Abril no es solo el cuarto mes del año, aunque para muchos eso sea suficiente. Abril no es ni tan siquiera, aquella canción de Amaury Pérez cuando dice “acuérdate …”. O mejor digo, abril para mí, no es nada de eso, sino es el mes en que los hechos hablaron por sí mismos.

No puedo decir que lo viví, pero lo siento como si lo hubiera hecho, porque la vida me permitió conocer a muchos que estuvieron al pie del cañón y no sólo eso, sino que estaría dispuesto a prescindir de mi vida si fuese necesario en una ocasión como aquella que se vivió desde el mismo día 15 hasta el 19 de abril de 1961.

Tal vez muchos no conozcan, pero en ese contexto para entonces, también se libraba una batalla en la ONU cuando en la mañana del propio día 15 de abril de 1961, Frederik H. Boland, presidente de turno de la sesión en Naciones Unidas dio la palabra a Raúl Roa, representante de Cuba y quien escudándose en una cuestión de orden ante los presentes, denunció los bombardeos a los aeropuertos cubanos por parte de aviones norteamericanos procedentes de ese país o de países centroamericanos lacayos de este. De acuerdo a las normas establecidas, no sería hasta el 17 de abril que Cuba tendría la palabra para discutir una denuncia sobre las últimas agresiones de Estados Unidos a la Isla.

Ante los efectos, el presidente de la Asamblea General advirtió al representante cubano que el punto que tocaba no era una cuestión de orden, sino de fondo y que por tanto no podía hacerlo de esa forma. Roa le dio las gracias y agregó que no le era posible retirarse sin acusar al gobierno imperialista de Estados Unidos y los hechos que “ponen en riesgo la paz y la seguridad internacionales”. Ante un nuevo llamado de atención, Roa exclamó: “Ya lo he dicho y me retiro”.

El ataque a Playa Girón, una invasión orquestada por los Estados Unidos con la finalidad de derrocar a la Revolución Cubana, costaría la vida de miles de cubanos y se convertiría en la primera derrota del imperialismo yanqui en América Latina, luego de 72 horas de intenso combate.

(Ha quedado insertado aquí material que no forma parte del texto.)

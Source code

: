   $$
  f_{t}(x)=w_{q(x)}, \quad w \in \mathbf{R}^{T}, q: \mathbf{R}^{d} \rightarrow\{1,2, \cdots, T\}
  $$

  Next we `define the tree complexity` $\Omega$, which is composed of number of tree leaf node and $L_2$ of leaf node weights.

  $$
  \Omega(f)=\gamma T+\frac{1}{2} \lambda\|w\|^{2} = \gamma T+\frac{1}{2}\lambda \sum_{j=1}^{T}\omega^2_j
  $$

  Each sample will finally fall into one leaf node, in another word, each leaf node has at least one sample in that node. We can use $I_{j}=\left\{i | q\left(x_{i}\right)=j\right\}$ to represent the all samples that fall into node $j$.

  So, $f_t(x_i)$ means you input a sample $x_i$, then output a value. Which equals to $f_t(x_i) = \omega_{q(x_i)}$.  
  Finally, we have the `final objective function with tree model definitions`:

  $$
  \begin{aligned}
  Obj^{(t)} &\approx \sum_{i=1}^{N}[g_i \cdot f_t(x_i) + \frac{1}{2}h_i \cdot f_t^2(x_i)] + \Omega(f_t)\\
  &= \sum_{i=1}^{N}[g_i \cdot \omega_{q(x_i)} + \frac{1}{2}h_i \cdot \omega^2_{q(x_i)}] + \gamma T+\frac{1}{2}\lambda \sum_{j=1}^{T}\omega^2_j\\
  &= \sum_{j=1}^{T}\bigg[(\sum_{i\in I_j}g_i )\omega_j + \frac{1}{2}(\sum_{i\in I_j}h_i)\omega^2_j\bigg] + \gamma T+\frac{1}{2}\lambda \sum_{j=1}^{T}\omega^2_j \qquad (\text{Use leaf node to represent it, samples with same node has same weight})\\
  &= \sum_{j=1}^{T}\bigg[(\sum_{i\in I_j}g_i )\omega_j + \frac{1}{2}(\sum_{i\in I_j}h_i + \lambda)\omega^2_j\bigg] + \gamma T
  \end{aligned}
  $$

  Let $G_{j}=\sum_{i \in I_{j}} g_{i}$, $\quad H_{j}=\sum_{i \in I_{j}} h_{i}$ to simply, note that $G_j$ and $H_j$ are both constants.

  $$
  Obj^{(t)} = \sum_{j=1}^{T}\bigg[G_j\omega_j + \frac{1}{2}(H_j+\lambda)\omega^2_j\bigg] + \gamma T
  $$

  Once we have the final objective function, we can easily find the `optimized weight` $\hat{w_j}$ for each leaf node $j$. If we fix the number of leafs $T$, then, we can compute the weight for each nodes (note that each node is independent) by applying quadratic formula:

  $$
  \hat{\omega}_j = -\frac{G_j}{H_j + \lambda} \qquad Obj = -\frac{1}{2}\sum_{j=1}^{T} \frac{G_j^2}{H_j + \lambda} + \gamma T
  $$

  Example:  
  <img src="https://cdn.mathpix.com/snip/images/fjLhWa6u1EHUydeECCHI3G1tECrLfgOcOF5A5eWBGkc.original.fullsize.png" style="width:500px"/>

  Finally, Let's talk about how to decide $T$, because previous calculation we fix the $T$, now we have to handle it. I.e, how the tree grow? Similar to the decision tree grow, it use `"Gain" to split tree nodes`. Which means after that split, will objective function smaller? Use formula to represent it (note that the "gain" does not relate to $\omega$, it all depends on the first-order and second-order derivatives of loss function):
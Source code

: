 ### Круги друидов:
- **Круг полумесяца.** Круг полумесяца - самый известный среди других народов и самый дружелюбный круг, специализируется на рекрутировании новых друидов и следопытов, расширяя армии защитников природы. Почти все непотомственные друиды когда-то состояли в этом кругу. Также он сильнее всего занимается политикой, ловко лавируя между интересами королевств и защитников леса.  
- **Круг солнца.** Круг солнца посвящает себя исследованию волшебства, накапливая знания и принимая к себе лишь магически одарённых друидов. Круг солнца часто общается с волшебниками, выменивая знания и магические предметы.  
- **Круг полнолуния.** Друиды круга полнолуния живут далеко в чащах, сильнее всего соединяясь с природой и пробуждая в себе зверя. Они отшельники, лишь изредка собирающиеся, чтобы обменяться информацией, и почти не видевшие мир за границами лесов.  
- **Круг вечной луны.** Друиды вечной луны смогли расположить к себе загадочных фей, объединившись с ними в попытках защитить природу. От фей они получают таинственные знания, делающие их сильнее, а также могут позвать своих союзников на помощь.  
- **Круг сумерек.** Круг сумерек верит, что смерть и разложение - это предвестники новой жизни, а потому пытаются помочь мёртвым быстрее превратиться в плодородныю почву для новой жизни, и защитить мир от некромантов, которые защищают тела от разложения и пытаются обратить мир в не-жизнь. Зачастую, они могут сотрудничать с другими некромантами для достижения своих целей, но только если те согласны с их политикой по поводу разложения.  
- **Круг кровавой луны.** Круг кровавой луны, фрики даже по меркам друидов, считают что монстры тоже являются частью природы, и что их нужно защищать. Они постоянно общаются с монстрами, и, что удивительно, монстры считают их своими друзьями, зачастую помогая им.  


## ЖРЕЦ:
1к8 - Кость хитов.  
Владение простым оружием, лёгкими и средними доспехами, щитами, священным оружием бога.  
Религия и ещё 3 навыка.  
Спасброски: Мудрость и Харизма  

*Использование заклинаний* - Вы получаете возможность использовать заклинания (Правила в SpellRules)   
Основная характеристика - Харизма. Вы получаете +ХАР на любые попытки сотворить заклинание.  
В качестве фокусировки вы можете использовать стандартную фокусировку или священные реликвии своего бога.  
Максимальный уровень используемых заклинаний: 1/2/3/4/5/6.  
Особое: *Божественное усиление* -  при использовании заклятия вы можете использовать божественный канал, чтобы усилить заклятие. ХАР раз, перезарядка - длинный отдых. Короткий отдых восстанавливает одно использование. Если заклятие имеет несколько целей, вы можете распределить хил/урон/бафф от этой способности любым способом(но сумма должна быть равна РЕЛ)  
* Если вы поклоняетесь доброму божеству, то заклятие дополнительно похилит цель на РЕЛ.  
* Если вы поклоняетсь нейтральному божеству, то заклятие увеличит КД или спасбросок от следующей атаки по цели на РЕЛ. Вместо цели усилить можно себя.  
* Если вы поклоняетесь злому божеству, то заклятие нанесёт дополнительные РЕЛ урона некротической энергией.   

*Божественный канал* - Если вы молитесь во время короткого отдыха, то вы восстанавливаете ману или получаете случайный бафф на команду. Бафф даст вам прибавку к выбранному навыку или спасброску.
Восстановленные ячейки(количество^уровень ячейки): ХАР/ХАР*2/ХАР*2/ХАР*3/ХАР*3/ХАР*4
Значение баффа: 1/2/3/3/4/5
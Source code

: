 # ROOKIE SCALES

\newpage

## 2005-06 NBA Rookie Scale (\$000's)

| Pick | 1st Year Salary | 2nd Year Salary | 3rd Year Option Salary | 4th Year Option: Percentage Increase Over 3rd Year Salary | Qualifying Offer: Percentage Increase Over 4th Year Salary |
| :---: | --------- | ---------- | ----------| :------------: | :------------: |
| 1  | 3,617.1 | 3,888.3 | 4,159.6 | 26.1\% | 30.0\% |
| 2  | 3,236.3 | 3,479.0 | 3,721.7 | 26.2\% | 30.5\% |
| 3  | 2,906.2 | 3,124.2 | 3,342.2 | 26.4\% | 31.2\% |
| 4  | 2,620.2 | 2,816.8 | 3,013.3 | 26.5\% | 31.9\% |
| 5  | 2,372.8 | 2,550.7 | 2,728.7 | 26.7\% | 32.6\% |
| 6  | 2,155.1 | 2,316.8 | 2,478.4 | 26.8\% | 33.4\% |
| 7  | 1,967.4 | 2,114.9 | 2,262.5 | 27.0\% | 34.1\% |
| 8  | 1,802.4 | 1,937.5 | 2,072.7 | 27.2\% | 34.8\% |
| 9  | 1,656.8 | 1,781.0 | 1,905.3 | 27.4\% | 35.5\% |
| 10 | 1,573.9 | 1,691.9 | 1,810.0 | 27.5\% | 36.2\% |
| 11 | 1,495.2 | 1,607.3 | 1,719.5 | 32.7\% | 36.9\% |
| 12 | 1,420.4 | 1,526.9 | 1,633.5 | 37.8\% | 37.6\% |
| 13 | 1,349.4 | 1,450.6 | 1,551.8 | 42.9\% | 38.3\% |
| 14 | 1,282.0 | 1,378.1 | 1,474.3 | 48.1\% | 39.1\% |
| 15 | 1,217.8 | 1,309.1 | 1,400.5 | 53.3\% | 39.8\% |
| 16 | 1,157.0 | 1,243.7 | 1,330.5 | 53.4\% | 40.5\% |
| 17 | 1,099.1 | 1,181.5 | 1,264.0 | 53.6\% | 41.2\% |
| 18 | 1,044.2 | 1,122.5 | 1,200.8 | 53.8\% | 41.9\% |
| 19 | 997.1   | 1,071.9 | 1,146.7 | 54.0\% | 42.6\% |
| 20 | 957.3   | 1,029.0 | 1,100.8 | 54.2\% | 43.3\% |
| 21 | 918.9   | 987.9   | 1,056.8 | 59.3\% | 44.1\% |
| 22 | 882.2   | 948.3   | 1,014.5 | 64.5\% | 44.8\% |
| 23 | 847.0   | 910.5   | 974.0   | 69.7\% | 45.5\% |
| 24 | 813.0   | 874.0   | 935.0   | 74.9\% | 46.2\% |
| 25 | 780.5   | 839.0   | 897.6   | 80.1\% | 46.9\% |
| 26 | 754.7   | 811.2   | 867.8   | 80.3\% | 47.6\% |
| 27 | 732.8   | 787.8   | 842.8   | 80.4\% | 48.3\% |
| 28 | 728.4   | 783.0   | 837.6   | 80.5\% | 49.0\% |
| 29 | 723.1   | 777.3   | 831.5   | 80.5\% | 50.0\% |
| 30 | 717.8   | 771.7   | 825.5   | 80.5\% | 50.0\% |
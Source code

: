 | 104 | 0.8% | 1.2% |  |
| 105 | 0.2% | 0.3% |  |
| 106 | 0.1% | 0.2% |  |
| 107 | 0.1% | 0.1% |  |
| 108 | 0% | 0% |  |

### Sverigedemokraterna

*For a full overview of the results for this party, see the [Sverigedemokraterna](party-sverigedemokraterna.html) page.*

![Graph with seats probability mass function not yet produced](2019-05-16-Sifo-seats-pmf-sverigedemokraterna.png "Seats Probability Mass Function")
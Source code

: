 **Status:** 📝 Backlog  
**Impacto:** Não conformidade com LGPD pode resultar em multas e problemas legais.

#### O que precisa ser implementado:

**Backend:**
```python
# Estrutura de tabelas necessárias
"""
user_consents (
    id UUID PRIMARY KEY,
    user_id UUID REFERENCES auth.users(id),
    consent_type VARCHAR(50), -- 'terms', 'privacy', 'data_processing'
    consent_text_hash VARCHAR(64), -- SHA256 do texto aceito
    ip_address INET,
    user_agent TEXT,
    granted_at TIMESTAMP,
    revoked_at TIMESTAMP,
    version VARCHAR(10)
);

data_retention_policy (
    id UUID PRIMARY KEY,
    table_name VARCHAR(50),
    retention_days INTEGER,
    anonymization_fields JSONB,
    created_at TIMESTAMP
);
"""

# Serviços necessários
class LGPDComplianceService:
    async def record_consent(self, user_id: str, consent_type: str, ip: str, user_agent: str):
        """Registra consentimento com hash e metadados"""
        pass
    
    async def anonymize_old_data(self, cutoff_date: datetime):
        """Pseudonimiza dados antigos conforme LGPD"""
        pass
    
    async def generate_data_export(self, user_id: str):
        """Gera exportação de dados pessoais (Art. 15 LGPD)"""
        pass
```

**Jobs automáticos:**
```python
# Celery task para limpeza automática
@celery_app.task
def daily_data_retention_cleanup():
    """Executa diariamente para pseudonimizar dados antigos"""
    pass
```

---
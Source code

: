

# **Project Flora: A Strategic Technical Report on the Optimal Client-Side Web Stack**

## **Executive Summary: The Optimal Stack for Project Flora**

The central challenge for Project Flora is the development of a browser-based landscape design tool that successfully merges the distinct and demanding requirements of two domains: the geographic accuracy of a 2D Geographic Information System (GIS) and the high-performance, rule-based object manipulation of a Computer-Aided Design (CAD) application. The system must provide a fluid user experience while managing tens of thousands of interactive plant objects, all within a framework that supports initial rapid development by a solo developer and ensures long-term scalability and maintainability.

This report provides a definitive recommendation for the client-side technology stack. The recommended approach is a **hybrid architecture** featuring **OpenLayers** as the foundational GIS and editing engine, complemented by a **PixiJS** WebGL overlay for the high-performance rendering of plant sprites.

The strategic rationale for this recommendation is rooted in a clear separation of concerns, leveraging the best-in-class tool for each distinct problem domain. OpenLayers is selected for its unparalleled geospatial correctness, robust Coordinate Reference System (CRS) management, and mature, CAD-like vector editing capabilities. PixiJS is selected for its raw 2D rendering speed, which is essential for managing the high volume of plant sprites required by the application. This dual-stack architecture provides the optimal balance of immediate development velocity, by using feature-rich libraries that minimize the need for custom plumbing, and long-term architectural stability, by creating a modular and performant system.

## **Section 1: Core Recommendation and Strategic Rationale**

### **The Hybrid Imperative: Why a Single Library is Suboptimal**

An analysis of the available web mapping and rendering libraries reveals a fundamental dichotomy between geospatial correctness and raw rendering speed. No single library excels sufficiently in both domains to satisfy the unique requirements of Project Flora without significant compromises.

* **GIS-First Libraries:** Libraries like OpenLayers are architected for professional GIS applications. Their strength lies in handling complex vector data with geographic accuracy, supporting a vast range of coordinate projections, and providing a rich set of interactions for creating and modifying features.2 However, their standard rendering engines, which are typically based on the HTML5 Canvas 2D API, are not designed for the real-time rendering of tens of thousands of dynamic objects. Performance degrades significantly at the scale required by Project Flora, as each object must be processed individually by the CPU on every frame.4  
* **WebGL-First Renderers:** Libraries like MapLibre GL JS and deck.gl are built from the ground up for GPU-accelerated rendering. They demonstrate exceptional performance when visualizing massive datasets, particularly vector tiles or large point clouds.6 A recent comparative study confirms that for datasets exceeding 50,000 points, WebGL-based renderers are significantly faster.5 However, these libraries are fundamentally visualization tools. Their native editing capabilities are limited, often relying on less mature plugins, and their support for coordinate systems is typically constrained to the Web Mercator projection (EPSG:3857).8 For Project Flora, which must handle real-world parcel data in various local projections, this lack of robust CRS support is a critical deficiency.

Casi un año después, entre el 24 de marzo y el 4 de abril de 1962, se celebraría un juicio sumarísimo, en el que fueron sentenciados más de un millar de mercenarios.

En el proceso, que tuvo como sede al Castillo del Príncipe en La Habana, se pusieron al descubierto los detalles de la artera agresión planificada, financiada y organizada desde mayo de 1960.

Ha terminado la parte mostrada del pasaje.